Instalados na vida, cheios de si mesmo, conversavam sobre o passado. Todos eles tinham chegado aos lugares de destaque, aqueles que ambicionaram desde sempre, mas notava-se uma pontinha de qualquer coisa que não batia certo. De fatos completos e convencionais (para não lhes ser apontado fosse o que fosse), ajeitavam as gravatas que eram, previamente, escolhidas pelas respectivas esposas.
O tempo, aquele sacana enganador, tinha-os traído e as recordações eram o único bem genuíno que ainda possuíam. Todos com sorrisos estampados nas faces, daqueles que ficam colados e já não saem, de copo na mão, lembravam tempos em que ainda podiam fazer escolhas e serem verdadeiros e sinceros. Onde é que tudo isso se encaixava agora?
Um falava do tempo em que pegava na viola e juntamente com os amigos ia até à praia para tocar e cantar. Momentos de descontracção que nunca poderiam voltar a acontecer. Pequenos segredos que eram venenos. Outro, enquanto esfregava a barriga, relatava os passeios de bicicleta com a amiga de infância de quem se tinha afastado, porque a namorada assim o obrigou. Tinha tantas saudades, mas não se atrevia sequer a procurá-la. Um terceiro relembrava os banhos de sol na praia de nudistas e a relação fugaz com um jovem estrangeiro. Um quarto ouvia-os e não falava.
Subitamente as lágrimas soltaram-se e recordou-se dela, daquela que o tinha feito quebrar as regras e superar todos os limites. Era um choro tão sentido que deixou os outros sem acção. Que se passava? Alguma coisa com os filhos? Talvez com a mulher? Nada disso. Era ela que o atormentava e que parecia ter surgido à sua frente para o provocar. Estava ali, a olhar para ele, para a sua alma e a sugar o seu mais íntimo. Ela que o fez ser homem, ela que o fez sentir, ela que o transformou. Ela.
Por onde andaria? Teria conseguido continuar a ser tão livre como queria? O copo já tinha a mistura das suas lágrimas que gelavam no fundo. Faziam uma espécie de desenho que tornava ainda mais macabro o ambiente. Ele era o mais bem-sucedido de todos, o que já estava no topo e que fazia as exigência que entendia. Porém, não naquele momento. Sentia-se novamente aquele menino que se tinha apaixonado pela menina. A menina que o ouvia tocar viola, que cantava e tocava com ele, que andava de bicicleta, que apanhava banhos de sol e de sal e que os lábios lhe sabiam a amor ardente.
O momento passou e o decoro e compostura regressaram. A viola voltou para o saco e a voz calou-se, a bicicleta deixou de existir e a amiga passou a miragem. O jovem estrangeiro transformou-se em figurante de um filme neo-realista e as gravatas voltaram a tapar as mágoas acumuladas nas entranhas. Que dor. As lágrimas secaram-se, mas ela teimou em ficar. Continuava a olhar para ele, na sua pureza e perfeição de passado que nenhuma vida feita poderia ou conseguiria apagar.
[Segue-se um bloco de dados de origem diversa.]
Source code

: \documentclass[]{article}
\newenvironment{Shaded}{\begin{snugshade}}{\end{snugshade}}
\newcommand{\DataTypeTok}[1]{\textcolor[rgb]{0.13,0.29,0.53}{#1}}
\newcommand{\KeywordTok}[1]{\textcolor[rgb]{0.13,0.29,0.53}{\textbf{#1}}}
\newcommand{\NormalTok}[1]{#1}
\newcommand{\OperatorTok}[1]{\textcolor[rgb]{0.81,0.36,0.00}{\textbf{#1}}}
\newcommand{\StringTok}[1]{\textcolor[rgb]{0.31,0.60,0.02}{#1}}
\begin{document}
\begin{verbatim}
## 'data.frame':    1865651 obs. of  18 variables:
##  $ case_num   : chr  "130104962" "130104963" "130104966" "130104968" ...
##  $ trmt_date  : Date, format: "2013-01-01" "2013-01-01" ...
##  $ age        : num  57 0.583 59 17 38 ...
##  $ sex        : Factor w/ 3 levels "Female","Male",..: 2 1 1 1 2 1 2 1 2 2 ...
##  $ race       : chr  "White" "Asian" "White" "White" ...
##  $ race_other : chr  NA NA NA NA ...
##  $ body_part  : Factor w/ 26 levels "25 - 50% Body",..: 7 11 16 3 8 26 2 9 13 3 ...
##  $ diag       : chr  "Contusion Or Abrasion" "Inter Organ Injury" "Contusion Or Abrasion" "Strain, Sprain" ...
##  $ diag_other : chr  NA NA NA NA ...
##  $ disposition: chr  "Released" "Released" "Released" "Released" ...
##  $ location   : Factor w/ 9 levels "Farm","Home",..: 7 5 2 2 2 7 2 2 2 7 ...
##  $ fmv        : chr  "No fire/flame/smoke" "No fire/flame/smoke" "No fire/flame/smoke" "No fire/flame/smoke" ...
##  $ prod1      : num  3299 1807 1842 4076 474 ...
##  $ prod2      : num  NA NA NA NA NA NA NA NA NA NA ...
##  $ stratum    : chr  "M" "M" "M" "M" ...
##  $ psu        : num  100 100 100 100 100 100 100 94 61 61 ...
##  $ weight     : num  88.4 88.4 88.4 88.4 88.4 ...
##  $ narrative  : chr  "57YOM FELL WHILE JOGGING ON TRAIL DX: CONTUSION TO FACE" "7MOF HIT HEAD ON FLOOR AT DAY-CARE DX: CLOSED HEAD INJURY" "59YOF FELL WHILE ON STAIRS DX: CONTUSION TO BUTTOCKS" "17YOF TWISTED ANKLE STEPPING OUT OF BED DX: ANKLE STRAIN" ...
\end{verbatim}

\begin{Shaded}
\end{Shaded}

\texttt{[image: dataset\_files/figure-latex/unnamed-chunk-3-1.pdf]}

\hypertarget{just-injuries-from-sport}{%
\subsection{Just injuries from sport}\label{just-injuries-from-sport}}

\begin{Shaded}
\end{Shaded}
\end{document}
– Dr. o seu cliente já chegou. Posso mandar entrar?
– Só mais um pouco. Ainda estamos a deliberar.
– Muito bem.
Tinha acontecido ou teria sido somente um sonho que se tinha instalado na sua mente a pregar partidas? Sentiu o cheiro dela e o seu sabor a insegurança e entrega. Abanou a cabeça. Nada daquilo era real. Os outros olhavam para ele. A vida real chamava e estavam todos presentes. Menos ele que ainda estava parado naquele dia em que a tinha conhecido. Onde estava? Suspirou. Levantou a cabeça.
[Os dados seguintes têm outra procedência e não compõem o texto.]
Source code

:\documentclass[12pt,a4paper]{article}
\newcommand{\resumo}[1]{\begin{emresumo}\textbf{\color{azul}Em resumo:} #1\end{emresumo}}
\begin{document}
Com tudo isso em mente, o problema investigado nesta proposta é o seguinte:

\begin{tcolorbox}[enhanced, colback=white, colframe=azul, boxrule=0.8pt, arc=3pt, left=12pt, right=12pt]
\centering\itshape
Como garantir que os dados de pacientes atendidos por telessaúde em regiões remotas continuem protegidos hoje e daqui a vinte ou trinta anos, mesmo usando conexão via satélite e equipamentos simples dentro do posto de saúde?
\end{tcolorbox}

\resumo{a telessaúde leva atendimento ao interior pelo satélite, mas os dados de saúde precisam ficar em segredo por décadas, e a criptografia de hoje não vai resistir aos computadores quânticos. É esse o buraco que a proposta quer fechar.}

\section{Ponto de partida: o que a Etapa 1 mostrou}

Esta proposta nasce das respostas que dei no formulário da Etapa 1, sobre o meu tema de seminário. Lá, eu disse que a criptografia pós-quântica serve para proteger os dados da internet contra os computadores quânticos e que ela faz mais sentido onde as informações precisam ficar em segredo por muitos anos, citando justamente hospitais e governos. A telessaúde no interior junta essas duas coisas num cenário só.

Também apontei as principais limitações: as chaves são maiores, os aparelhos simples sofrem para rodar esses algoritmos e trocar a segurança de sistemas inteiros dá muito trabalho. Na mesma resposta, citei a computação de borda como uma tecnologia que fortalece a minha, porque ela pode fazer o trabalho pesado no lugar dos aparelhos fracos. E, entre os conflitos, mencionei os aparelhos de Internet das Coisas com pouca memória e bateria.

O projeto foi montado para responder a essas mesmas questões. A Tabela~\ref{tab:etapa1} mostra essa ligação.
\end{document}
– Está terminada a reunião.
Levantaram-se e saíram. Cada um pegou na sua recordação e guardou onde conseguiu. Ele não sabia o que fazer. Uma enorme vontade de a procurar invadiu-o, mas tentou refrear-se. Lembrou-se da mulher e dos filhos. Da vida que sempre tinha desejado e conseguido. Tinha tudo o que se poderia querer: mulher, filhos, posição, dinheiro e poder. Pois sim. Contudo, não a tinha a ela. Baixou a cabeça e as lágrimas voltaram a cair. Deixou-se ficar. Que coisa! Um homem não pode sofrer?